New amenities include three seaside pools — the only hot therapeutic pools on Vancouver Island — a fitness centre and spa, four restaurants, a public wine tasting cellar and meeting rooms.
Three underground levels of parking include stalls and garages for permanent residents.
Six of the 20 Private Residences on the fourth and fifth floors have been sold.
The remaining units are priced between $1.1 million and $3.5 million. Unit sizes range from 900 square feet for a one-bedroom to 2,300 square feet for a lofted penthouse two-bedroom plus den.
All units have a fireplace, hardwood floors, heated marble tiles in bathroom and kitchen, separate heating and air conditioning controls in each room, a balcony, a private garage, and all the hotel amenities.
Half of the 100 Vacation Hotel Suites have been sold.
In purchasing a VHS, the owner enters into a contract lease with Oak Bay Beach Hotel for a percentage of the purchase price and receives revenue every month when not occupying the suite.
The property tax, strata fees, furnishings, maintenance and utilities are paid for by the hotel. The owner pays a daily $12 to $20 utilities fee when using the suite.

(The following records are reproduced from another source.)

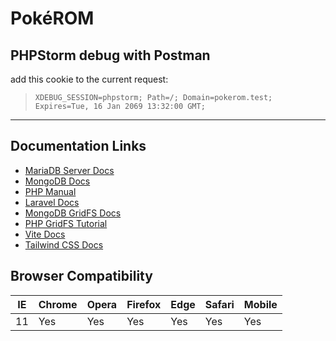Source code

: # Pok&eacute;ROM

[comment]: <> (https://github.com/bag33188/new-pokerom)

## PHPStorm debug with Postman

add this cookie to the current request:
> `XDEBUG_SESSION=phpstorm; Path=/; Domain=pokerom.test; Expires=Tue, 16 Jan 2069 13:32:00 GMT;`

________

## Documentation Links

* [MariaDB Server Docs][]
* [MongoDB Docs][]
* [PHP Manual][]
* [Laravel Docs][]
* [MongoDB GridFS Docs][]
* [PHP GridFS Tutorial][]
* [Vite Docs][]
* [Tailwind CSS Docs][]

[MariaDB Server Docs]: https://mariadb.com/kb/en/documentation/ "v10.9.3"
[MongoDB Docs]: https://www.mongodb.com/docs/manual/ "v6.0"
[PHP Manual]: https://www.php.net/manual/en/ "v8.1.6"
[Laravel Docs]: https://laravel.com/docs/9.x/ "v9.x"
[MongoDB GridFS Docs]: https://www.mongodb.com/docs/manual/core/gridfs/ "v6.0"
[PHP GridFS Tutorial]: https://www.mongodb.com/docs/php-library/v1.13/tutorial/gridfs/ "v1.13"
[Vite Docs]: https://vitejs.dev/guide "v3.1.3"
[Tailwind CSS Docs]: https://tailwindcss.com/docs "v3.1.8"

[//]: # "Database Links: "
[//]: # ([mongodb php driver page]: https://www.php.net/manual/en/mongodb.installation.pecl.php)
[//]: # ([mongodb pecl extension]: https://pecl.php.net/package/mongodb "v1.13.0 - ts-x64, windows")
[//]: # ([php mongodb vendor manual]: https://www.php.net/manual/en/set.mongodb.php)
[//]: # ([php mongodb driver tutorial]: https://www.php.net/manual/en/mongodb.tutorial.library.php)
[//]: # ([mongodb php driver docs]: https://www.mongodb.com/docs/drivers/php/)

Browser Compatibility
---------------------
| IE  | Chrome | Opera | Firefox | Edge | Safari | Mobile |
|-----|--------|-------|---------|------|--------|--------|
| 11  | Yes    | Yes   | Yes     | Yes  | Yes    | Yes    |

[comment]: <> "`db.rom.chunks.countDocuments() == 88628`"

The only caveat is that owners not stay longer than three of their 16 annual weeks during the hotel’s high season, from May to September
The three hotel-suite configurations include a 400-to 500-squarefoot studio with balcony; a 500-to 650-squarefoot junior suite with kitchen and balcony; and a 750-square-foot one-bedroom with kitchen and balcony.
The hotel suites range from $339,000 to $1.9 million, and include a f ireplace, underground stall parking and access to all hotel amenities and services.

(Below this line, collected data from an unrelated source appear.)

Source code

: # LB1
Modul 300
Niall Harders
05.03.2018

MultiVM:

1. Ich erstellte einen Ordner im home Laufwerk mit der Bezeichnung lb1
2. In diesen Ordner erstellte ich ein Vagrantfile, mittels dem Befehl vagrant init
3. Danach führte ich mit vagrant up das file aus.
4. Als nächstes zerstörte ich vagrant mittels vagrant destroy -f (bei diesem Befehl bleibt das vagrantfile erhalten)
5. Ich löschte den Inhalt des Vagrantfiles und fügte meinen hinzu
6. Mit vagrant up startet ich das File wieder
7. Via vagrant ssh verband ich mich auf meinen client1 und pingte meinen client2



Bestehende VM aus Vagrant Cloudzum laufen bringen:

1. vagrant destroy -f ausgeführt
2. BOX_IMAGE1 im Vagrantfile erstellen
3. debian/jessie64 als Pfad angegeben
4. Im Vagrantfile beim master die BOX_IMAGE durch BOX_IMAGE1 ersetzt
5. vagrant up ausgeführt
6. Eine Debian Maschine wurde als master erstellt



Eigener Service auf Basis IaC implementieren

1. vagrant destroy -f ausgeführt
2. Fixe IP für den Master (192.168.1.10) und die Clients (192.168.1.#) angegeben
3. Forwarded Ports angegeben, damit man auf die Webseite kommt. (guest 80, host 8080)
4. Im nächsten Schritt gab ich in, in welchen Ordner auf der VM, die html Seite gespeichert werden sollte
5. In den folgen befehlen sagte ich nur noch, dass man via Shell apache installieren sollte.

Twelve units on the ground level are pet-friendly, with garden patios and direct access to the landscaped grounds.
“The hotel is built to be a Canadian icon,” says Walker.
The developer is offering a time-limited money-back guarantee: If you buy before March 15, and ultimately are not satisfied with your VHS, you can return your keys for a full refund at the end of 24 months.
The original Tudor-style Oak Bay Beach Hotel at sunset. Much of the style of the landmark hotel has been preserved, including a replica of the hotel’s grand lobby.
The restored lobby will include an 1800s grand piano and a 200-yearold grandfather clock. The hotel has a panoramic view of the ocean, including the San Juan Islands and Mount Baker.